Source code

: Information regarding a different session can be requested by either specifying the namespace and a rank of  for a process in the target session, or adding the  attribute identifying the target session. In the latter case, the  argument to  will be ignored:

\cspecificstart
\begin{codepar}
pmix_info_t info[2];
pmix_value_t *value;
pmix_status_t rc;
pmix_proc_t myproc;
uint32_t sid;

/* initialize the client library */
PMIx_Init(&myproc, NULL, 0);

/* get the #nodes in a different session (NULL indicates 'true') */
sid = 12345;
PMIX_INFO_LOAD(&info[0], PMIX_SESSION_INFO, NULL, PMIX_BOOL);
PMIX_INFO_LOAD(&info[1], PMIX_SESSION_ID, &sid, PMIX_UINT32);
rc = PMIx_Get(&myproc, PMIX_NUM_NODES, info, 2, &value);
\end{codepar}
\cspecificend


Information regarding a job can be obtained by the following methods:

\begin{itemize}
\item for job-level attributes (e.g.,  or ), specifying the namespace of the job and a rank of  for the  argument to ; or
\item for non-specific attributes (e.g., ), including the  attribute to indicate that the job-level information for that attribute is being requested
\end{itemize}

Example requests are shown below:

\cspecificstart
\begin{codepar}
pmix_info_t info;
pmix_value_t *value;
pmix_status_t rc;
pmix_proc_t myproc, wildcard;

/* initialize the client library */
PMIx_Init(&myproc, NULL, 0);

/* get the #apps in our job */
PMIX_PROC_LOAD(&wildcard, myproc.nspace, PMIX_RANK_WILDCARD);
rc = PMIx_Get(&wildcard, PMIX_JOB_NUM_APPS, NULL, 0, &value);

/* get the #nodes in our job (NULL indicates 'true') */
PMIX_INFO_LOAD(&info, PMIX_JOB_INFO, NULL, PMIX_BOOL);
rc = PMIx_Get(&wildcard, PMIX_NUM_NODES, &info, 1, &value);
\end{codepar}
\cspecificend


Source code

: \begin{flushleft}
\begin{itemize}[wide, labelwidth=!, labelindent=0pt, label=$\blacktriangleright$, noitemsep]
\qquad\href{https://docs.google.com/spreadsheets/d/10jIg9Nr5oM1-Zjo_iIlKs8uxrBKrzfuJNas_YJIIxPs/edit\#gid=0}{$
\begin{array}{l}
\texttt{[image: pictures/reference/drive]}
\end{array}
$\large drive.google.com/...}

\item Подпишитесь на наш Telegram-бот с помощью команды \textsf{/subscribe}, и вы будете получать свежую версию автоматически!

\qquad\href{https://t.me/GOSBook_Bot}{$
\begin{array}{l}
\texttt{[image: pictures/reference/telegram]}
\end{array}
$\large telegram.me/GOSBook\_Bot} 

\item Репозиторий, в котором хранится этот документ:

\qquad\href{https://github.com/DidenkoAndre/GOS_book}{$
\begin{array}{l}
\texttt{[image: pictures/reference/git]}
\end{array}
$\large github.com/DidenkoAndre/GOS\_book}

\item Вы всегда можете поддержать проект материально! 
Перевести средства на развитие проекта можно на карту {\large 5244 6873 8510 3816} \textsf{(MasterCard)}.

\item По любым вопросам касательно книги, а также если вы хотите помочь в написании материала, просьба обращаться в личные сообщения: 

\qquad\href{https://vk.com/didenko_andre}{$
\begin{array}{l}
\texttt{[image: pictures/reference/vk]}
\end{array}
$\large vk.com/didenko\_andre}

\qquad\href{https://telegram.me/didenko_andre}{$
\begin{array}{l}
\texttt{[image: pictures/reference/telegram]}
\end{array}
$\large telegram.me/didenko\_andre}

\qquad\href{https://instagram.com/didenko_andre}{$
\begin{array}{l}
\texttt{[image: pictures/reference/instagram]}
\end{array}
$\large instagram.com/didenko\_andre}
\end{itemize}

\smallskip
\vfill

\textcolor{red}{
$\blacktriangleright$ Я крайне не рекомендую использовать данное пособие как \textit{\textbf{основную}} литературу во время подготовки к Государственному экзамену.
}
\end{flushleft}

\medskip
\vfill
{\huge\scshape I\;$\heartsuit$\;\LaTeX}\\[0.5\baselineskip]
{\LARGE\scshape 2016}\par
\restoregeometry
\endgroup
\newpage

——————

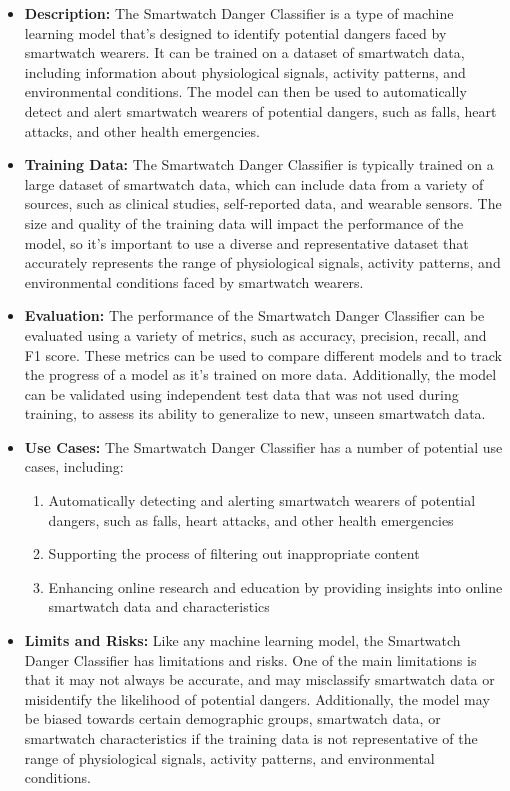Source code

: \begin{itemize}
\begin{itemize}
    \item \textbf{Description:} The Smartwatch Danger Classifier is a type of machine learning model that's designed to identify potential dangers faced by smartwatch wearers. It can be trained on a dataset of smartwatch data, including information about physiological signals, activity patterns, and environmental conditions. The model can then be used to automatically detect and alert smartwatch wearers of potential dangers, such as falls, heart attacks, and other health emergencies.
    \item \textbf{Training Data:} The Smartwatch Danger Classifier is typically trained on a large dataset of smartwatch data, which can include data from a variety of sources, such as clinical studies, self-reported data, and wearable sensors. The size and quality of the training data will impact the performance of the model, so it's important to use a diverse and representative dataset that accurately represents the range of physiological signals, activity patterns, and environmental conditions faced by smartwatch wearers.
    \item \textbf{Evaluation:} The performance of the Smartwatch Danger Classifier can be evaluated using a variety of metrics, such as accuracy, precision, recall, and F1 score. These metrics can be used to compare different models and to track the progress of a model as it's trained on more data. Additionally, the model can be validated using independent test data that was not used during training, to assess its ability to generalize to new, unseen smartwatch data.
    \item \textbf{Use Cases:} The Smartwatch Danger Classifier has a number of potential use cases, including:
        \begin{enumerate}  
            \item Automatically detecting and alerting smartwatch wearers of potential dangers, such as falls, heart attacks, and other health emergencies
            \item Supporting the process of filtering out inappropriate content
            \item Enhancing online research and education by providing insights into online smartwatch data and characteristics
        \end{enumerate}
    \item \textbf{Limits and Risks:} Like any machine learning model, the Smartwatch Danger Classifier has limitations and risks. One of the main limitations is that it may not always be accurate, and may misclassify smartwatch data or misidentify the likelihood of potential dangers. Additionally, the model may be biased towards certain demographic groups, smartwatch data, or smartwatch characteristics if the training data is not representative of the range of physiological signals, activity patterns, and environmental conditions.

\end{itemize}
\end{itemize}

——————

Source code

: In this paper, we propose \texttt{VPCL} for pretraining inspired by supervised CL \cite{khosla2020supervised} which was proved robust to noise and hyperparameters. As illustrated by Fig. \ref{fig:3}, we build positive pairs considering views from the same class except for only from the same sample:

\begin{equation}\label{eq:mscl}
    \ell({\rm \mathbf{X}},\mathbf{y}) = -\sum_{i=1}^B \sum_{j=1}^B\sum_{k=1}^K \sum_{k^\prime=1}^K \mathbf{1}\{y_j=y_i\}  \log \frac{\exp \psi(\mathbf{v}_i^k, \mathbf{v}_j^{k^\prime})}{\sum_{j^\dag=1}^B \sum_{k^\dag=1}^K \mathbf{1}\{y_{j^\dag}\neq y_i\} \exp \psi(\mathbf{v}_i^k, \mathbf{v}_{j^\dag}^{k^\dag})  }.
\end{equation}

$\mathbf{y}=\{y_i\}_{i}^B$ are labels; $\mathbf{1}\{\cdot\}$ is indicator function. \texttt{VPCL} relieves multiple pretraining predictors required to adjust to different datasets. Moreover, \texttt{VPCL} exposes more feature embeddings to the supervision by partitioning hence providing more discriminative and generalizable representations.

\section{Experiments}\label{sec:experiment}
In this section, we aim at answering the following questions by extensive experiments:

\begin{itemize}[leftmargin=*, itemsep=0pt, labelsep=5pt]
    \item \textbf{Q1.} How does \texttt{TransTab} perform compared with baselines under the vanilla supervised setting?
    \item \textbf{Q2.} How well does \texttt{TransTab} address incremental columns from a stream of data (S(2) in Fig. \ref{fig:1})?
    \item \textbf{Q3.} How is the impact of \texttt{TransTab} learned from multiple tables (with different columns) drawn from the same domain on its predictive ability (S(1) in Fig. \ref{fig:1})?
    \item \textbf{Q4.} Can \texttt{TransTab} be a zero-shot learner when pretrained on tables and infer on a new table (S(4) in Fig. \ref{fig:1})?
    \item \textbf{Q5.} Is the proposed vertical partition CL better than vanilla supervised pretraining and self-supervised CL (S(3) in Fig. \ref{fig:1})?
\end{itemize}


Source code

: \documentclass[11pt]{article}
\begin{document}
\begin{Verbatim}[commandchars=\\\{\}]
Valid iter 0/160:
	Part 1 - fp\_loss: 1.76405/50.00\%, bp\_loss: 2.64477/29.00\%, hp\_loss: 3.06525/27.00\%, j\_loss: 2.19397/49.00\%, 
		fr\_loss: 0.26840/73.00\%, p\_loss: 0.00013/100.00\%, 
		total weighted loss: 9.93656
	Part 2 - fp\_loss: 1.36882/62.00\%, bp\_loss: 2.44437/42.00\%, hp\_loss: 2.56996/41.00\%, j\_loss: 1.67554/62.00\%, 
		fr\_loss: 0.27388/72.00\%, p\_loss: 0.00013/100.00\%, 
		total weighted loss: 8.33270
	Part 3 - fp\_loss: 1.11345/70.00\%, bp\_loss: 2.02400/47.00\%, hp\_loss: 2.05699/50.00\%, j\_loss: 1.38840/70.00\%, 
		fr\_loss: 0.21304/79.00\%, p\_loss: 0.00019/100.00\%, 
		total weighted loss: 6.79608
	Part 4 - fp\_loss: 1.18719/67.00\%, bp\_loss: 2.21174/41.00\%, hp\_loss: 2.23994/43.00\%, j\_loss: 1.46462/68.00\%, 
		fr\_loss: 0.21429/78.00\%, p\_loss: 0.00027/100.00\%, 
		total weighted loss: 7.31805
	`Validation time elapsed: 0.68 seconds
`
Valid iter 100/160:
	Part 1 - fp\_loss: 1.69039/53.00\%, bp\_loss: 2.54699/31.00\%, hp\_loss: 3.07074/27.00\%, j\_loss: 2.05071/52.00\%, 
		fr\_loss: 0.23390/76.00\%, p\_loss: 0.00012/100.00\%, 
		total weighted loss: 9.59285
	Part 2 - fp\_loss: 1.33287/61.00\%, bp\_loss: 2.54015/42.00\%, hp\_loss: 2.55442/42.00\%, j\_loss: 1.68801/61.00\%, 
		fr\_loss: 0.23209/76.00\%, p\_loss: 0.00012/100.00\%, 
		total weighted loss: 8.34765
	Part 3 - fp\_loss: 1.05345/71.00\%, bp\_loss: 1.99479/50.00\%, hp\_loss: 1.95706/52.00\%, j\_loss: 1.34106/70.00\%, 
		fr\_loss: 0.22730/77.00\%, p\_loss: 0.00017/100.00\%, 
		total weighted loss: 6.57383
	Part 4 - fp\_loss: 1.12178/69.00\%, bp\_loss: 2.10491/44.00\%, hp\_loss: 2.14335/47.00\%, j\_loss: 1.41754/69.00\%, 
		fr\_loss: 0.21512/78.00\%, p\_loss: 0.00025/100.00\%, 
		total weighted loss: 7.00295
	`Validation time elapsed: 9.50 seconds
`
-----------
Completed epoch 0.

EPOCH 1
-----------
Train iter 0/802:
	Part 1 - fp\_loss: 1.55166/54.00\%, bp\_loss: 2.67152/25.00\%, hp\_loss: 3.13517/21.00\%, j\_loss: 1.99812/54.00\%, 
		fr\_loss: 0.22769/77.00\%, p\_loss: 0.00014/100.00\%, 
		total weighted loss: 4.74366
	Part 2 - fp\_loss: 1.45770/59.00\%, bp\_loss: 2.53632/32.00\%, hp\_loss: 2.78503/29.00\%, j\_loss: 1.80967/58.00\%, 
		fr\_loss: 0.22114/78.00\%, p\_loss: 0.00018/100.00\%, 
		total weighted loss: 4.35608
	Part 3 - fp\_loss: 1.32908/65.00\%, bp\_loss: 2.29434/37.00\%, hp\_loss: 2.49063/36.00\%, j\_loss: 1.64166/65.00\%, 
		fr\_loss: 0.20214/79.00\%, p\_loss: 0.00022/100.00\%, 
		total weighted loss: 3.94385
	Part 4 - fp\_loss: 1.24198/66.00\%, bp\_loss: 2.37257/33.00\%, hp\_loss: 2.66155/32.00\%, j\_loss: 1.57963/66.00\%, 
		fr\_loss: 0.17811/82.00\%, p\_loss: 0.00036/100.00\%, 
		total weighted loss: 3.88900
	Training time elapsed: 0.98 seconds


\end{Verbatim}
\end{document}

——————

Would you please return all lines from the listing above that contain "google"?

\qquad\href{https://docs.google.com/spreadsheets/d/10jIg9Nr5oM1-Zjo_iIlKs8uxrBKrzfuJNas_YJIIxPs/edit\#gid=0}{$
$\large drive.google.com/...}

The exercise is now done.